WHAT TO WORK ON = Your response needs to be the data below, retyped exactly.

WORKING DATA =
= = = = =
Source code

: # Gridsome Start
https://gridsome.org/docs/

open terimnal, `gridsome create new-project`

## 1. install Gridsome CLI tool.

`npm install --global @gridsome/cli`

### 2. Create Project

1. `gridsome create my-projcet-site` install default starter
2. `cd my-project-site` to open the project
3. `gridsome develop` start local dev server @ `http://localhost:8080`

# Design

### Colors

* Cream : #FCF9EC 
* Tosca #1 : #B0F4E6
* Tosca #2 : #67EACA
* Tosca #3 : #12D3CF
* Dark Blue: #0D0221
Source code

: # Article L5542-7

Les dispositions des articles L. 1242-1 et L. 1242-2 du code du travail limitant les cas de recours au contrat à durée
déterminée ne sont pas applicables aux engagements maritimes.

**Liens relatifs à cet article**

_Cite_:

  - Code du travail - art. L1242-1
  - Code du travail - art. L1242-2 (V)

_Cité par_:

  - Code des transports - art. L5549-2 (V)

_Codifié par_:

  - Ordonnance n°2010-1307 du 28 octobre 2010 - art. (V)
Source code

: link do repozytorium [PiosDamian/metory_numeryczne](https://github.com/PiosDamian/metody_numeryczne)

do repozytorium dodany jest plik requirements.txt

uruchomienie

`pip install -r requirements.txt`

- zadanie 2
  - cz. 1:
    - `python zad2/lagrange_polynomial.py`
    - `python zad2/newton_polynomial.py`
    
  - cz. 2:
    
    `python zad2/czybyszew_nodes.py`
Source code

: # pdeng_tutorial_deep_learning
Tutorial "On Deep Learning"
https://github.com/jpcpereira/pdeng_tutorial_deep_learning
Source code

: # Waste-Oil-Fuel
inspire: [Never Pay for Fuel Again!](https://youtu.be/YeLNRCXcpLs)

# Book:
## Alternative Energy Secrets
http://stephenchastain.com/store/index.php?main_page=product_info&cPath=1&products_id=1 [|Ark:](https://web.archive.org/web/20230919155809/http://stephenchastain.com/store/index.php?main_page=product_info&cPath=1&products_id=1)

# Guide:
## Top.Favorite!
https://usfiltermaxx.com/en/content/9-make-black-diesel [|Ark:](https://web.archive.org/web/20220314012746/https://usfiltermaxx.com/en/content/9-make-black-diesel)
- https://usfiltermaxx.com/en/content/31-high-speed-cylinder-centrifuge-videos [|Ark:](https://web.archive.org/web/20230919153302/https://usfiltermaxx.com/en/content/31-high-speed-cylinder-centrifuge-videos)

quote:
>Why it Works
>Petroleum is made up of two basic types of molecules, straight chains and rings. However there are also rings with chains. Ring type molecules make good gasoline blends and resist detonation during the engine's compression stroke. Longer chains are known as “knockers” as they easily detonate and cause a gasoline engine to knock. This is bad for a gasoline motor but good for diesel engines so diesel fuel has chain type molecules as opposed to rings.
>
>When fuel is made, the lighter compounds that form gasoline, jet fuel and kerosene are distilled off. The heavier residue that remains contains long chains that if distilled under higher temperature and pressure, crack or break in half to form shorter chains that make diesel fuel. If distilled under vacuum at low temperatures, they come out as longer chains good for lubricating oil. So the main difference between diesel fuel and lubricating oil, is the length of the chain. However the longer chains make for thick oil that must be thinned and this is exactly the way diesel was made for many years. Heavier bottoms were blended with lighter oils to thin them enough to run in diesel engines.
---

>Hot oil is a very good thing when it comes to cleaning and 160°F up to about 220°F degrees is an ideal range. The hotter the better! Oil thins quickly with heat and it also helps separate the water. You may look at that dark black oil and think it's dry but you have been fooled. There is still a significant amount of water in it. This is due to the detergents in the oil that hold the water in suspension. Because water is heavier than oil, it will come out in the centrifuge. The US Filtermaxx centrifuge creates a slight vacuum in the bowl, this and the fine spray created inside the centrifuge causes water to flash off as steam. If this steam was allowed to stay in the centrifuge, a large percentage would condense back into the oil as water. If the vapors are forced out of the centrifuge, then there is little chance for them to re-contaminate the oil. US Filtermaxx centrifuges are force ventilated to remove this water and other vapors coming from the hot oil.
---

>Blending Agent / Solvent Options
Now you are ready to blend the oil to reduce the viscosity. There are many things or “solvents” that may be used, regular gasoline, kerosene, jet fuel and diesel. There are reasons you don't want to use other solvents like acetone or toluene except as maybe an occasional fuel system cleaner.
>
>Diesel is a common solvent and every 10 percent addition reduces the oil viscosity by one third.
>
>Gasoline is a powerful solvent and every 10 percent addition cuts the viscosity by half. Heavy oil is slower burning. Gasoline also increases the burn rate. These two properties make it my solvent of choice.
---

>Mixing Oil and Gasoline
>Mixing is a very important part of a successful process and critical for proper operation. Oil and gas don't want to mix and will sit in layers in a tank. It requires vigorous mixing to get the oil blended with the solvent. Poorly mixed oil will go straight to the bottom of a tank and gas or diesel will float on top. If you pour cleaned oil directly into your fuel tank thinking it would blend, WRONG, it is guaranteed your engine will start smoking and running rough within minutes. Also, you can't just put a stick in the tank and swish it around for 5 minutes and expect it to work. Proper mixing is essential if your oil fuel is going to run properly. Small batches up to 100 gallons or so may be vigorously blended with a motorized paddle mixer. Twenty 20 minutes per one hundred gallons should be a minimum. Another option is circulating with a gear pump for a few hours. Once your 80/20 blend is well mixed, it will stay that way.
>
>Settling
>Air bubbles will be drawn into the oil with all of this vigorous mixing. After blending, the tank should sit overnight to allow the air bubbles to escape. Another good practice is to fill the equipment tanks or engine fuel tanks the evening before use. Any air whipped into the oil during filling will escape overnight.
= = = = =
SOLUTION FOR THIS PROBLEM =
Source code

: # Gridsome Start
https://gridsome.org/docs/

open terimnal, `gridsome create new-project`

## 1. install Gridsome CLI tool.

`npm install --global @gridsome/cli`

### 2. Create Project

1. `gridsome create my-projcet-site` install default starter
2. `cd my-project-site` to open the project
3. `gridsome develop` start local dev server @ `http://localhost:8080`

# Design

### Colors

* Cream : #FCF9EC 
* Tosca #1 : #B0F4E6
* Tosca #2 : #67EACA
* Tosca #3 : #12D3CF
* Dark Blue: #0D0221
Source code

: # Article L5542-7

Les dispositions des articles L. 1242-1 et L. 1242-2 du code du travail limitant les cas de recours au contrat à durée
déterminée ne sont pas applicables aux engagements maritimes.

**Liens relatifs à cet article**

_Cite_:

  - Code du travail - art. L1242-1
  - Code du travail - art. L1242-2 (V)

_Cité par_:

  - Code des transports - art. L5549-2 (V)

_Codifié par_:

  - Ordonnance n°2010-1307 du 28 octobre 2010 - art. (V)
Source code

: link do repozytorium [PiosDamian/metory_numeryczne](https://github.com/PiosDamian/metody_numeryczne)

do repozytorium dodany jest plik requirements.txt

uruchomienie

`pip install -r requirements.txt`

- zadanie 2
  - cz. 1:
    - `python zad2/lagrange_polynomial.py`
    - `python zad2/newton_polynomial.py`
    
  - cz. 2:
    
    `python zad2/czybyszew_nodes.py`
Source code

: # pdeng_tutorial_deep_learning
Tutorial "On Deep Learning"
https://github.com/jpcpereira/pdeng_tutorial_deep_learning
Source code

: # Waste-Oil-Fuel
inspire: [Never Pay for Fuel Again!](https://youtu.be/YeLNRCXcpLs)

# Book:
## Alternative Energy Secrets
http://stephenchastain.com/store/index.php?main_page=product_info&cPath=1&products_id=1 [|Ark:](https://web.archive.org/web/20230919155809/http://stephenchastain.com/store/index.php?main_page=product_info&cPath=1&products_id=1)

# Guide:
## Top.Favorite!
https://usfiltermaxx.com/en/content/9-make-black-diesel [|Ark:](https://web.archive.org/web/20220314012746/https://usfiltermaxx.com/en/content/9-make-black-diesel)
- https://usfiltermaxx.com/en/content/31-high-speed-cylinder-centrifuge-videos [|Ark:](https://web.archive.org/web/20230919153302/https://usfiltermaxx.com/en/content/31-high-speed-cylinder-centrifuge-videos)

quote:
>Why it Works
>Petroleum is made up of two basic types of molecules, straight chains and rings. However there are also rings with chains. Ring type molecules make good gasoline blends and resist detonation during the engine's compression stroke. Longer chains are known as “knockers” as they easily detonate and cause a gasoline engine to knock. This is bad for a gasoline motor but good for diesel engines so diesel fuel has chain type molecules as opposed to rings.
>
>When fuel is made, the lighter compounds that form gasoline, jet fuel and kerosene are distilled off. The heavier residue that remains contains long chains that if distilled under higher temperature and pressure, crack or break in half to form shorter chains that make diesel fuel. If distilled under vacuum at low temperatures, they come out as longer chains good for lubricating oil. So the main difference between diesel fuel and lubricating oil, is the length of the chain. However the longer chains make for thick oil that must be thinned and this is exactly the way diesel was made for many years. Heavier bottoms were blended with lighter oils to thin them enough to run in diesel engines.
---

>Hot oil is a very good thing when it comes to cleaning and 160°F up to about 220°F degrees is an ideal range. The hotter the better! Oil thins quickly with heat and it also helps separate the water. You may look at that dark black oil and think it's dry but you have been fooled. There is still a significant amount of water in it. This is due to the detergents in the oil that hold the water in suspension. Because water is heavier than oil, it will come out in the centrifuge. The US Filtermaxx centrifuge creates a slight vacuum in the bowl, this and the fine spray created inside the centrifuge causes water to flash off as steam. If this steam was allowed to stay in the centrifuge, a large percentage would condense back into the oil as water. If the vapors are forced out of the centrifuge, then there is little chance for them to re-contaminate the oil. US Filtermaxx centrifuges are force ventilated to remove this water and other vapors coming from the hot oil.
---

>Blending Agent / Solvent Options
Now you are ready to blend the oil to reduce the viscosity. There are many things or “solvents” that may be used, regular gasoline, kerosene, jet fuel and diesel. There are reasons you don't want to use other solvents like acetone or toluene except as maybe an occasional fuel system cleaner.
>
>Diesel is a common solvent and every 10 percent addition reduces the oil viscosity by one third.
>
>Gasoline is a powerful solvent and every 10 percent addition cuts the viscosity by half. Heavy oil is slower burning. Gasoline also increases the burn rate. These two properties make it my solvent of choice.
---

>Mixing Oil and Gasoline
>Mixing is a very important part of a successful process and critical for proper operation. Oil and gas don't want to mix and will sit in layers in a tank. It requires vigorous mixing to get the oil blended with the solvent. Poorly mixed oil will go straight to the bottom of a tank and gas or diesel will float on top. If you pour cleaned oil directly into your fuel tank thinking it would blend, WRONG, it is guaranteed your engine will start smoking and running rough within minutes. Also, you can't just put a stick in the tank and swish it around for 5 minutes and expect it to work. Proper mixing is essential if your oil fuel is going to run properly. Small batches up to 100 gallons or so may be vigorously blended with a motorized paddle mixer. Twenty 20 minutes per one hundred gallons should be a minimum. Another option is circulating with a gear pump for a few hours. Once your 80/20 blend is well mixed, it will stay that way.
>
>Settling
>Air bubbles will be drawn into the oil with all of this vigorous mixing. After blending, the tank should sit overnight to allow the air bubbles to escape. Another good practice is to fill the equipment tanks or engine fuel tanks the evening before use. Any air whipped into the oil during filling will escape overnight.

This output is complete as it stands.